**PROBLEM STATEMENT**: Search the entries for the word "dependencies". Copy each line in which it is found.

**MATERIAL FOR THIS EXERCISE**:
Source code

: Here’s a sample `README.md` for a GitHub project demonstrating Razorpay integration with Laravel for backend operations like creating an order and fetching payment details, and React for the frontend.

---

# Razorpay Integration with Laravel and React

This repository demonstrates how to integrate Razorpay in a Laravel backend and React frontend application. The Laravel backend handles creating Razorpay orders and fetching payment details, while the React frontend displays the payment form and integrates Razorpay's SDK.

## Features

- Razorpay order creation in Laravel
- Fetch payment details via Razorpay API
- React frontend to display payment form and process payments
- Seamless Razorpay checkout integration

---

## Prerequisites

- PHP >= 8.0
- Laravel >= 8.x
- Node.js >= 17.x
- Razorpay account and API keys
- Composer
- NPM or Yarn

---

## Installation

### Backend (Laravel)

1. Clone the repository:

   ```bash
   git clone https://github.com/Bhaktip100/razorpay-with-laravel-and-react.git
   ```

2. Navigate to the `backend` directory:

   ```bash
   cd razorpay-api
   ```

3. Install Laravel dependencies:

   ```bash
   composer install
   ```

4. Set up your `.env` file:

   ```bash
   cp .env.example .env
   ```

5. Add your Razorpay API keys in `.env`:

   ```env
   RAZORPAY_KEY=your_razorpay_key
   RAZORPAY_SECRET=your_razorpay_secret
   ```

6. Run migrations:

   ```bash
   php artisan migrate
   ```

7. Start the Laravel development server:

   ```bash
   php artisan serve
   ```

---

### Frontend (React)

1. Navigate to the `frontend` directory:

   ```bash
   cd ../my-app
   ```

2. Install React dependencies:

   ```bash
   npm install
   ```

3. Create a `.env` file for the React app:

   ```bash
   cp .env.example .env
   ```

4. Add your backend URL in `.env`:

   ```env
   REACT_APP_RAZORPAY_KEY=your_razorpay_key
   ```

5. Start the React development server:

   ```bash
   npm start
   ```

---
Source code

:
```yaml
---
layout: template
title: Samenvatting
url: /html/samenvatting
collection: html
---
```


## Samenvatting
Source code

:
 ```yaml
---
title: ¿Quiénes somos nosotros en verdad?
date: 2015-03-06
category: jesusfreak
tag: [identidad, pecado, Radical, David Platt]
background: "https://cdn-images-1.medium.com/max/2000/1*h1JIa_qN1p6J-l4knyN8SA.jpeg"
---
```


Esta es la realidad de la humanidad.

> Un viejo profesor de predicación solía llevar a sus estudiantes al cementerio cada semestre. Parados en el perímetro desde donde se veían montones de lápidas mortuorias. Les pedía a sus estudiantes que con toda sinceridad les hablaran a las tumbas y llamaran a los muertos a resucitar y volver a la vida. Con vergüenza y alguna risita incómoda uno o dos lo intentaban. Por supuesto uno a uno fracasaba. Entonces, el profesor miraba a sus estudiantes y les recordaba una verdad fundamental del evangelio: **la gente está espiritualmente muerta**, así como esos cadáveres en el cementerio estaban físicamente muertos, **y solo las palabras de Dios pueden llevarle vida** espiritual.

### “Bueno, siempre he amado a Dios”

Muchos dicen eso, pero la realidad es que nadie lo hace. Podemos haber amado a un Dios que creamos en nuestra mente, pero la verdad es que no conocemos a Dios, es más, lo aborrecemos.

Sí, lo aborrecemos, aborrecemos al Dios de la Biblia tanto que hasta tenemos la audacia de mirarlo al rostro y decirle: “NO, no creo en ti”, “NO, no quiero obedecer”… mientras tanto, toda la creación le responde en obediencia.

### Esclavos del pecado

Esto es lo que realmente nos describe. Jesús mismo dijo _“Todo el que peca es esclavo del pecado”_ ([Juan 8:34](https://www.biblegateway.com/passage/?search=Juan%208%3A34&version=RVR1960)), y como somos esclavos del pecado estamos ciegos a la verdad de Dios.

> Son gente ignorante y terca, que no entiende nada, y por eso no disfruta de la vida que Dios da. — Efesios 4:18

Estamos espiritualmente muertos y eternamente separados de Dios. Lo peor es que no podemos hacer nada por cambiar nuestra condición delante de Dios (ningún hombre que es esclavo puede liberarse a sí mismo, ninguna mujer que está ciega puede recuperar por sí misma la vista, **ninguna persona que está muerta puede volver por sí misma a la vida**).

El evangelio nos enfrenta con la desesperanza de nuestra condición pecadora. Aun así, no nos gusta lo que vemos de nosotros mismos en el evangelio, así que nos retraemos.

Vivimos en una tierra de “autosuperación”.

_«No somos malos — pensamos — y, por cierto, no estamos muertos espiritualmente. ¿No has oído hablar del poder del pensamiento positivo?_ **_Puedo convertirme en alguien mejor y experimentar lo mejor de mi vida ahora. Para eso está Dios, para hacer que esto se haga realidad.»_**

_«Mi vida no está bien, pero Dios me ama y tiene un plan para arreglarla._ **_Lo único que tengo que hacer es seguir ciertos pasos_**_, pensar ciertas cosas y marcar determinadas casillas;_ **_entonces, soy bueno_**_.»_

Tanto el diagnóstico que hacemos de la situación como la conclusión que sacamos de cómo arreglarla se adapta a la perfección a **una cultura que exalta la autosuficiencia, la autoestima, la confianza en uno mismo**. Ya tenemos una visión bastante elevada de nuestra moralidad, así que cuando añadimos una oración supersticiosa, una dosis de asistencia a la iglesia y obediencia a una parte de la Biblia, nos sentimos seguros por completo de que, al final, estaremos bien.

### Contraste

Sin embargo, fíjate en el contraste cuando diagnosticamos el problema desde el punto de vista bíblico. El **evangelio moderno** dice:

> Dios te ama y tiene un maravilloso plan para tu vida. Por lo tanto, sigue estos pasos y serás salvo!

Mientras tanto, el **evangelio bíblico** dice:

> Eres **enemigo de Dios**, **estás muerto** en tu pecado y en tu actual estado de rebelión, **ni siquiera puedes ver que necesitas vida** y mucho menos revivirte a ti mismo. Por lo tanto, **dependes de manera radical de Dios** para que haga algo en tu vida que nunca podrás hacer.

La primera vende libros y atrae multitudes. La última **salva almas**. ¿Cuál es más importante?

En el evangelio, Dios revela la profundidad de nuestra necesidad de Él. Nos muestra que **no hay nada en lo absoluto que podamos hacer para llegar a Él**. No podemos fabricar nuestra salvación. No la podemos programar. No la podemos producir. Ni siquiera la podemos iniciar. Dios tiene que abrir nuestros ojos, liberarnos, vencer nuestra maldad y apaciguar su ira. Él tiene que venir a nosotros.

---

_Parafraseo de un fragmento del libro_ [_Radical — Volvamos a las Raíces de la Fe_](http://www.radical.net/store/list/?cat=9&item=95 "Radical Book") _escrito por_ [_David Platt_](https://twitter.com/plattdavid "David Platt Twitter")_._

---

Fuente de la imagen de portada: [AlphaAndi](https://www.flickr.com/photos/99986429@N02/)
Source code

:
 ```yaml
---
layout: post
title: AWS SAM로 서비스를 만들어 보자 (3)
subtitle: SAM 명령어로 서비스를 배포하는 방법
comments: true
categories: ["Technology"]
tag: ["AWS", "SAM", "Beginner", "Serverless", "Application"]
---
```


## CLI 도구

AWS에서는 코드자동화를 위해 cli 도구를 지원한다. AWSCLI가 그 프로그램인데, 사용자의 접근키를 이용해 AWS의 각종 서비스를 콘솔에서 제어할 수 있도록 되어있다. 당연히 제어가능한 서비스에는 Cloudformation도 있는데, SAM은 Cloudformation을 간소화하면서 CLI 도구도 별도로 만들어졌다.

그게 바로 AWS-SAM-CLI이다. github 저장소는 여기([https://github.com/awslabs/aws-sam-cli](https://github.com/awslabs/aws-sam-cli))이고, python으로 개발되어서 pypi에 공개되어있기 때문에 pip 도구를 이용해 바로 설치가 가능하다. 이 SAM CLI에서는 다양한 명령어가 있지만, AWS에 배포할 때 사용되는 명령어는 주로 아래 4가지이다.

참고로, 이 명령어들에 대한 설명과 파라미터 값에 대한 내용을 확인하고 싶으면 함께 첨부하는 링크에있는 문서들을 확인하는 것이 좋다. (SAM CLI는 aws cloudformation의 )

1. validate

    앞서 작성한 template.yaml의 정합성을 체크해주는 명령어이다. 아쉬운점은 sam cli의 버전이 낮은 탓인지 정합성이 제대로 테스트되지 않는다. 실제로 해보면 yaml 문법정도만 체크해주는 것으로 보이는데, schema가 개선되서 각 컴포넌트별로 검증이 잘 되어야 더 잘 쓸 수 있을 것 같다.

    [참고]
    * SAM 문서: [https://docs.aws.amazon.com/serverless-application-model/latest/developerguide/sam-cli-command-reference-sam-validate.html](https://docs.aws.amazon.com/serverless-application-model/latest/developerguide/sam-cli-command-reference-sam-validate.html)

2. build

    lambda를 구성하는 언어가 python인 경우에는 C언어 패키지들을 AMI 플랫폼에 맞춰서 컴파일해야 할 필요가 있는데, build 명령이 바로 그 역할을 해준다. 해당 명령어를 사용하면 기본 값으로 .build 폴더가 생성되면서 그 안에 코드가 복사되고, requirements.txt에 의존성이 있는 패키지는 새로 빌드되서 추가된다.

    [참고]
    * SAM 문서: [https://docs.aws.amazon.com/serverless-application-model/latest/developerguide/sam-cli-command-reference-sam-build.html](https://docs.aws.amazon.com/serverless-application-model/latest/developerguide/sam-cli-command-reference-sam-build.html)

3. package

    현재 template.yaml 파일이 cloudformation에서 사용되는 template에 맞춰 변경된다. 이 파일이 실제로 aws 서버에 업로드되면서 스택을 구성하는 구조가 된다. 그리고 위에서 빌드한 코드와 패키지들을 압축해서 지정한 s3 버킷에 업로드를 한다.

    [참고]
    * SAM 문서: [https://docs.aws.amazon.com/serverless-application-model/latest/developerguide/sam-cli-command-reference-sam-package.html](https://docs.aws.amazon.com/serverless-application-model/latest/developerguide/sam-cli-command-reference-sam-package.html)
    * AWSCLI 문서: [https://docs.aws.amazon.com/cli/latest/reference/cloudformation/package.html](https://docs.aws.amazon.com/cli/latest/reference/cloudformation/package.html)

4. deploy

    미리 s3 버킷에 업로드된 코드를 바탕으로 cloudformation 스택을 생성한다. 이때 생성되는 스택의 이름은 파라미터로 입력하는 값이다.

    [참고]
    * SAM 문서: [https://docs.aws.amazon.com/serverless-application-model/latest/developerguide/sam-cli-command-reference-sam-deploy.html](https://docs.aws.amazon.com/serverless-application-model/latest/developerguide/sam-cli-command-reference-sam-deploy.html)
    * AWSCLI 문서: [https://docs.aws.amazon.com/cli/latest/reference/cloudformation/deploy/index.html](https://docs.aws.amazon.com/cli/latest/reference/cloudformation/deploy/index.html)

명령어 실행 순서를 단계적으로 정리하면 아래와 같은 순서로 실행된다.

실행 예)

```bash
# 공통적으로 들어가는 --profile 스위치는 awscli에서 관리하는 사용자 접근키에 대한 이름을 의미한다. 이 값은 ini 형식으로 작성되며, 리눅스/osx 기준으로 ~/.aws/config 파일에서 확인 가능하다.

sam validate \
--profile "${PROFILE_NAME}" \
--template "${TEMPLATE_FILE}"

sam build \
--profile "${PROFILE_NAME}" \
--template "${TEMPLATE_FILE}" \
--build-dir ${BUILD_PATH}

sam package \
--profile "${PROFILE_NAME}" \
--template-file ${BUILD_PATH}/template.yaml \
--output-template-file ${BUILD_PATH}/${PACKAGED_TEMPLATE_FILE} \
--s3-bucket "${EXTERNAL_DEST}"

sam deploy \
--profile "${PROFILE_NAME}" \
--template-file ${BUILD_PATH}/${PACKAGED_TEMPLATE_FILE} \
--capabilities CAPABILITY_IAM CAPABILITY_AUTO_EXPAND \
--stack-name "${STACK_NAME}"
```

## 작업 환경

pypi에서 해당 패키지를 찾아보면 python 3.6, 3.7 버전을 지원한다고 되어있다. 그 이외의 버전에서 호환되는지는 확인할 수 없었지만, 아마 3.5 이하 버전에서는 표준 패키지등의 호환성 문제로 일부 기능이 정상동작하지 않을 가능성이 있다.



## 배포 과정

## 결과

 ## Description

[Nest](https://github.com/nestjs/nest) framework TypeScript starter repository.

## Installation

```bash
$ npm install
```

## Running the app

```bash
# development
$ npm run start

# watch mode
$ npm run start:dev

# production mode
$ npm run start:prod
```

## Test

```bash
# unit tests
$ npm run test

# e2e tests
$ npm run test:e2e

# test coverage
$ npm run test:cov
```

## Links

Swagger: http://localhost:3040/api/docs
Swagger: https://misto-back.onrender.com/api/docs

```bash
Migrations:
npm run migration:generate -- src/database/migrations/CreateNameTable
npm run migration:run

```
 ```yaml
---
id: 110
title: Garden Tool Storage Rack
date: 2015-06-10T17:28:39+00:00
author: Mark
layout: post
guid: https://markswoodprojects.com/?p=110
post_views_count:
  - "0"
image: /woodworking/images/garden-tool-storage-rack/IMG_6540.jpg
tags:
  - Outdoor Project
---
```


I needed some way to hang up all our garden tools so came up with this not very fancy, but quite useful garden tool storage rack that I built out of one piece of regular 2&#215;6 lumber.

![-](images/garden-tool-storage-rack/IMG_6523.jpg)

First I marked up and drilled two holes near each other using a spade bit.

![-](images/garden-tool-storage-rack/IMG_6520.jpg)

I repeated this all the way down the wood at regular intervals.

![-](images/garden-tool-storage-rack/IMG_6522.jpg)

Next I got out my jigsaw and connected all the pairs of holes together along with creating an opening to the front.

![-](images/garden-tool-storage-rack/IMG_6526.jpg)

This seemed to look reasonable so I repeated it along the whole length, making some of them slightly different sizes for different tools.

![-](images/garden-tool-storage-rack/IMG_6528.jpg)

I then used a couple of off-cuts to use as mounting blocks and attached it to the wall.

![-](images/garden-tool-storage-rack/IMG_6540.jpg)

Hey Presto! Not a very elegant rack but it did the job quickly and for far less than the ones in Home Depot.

**SOLUTION**:
3. Install Laravel dependencies:
2. Install React dependencies:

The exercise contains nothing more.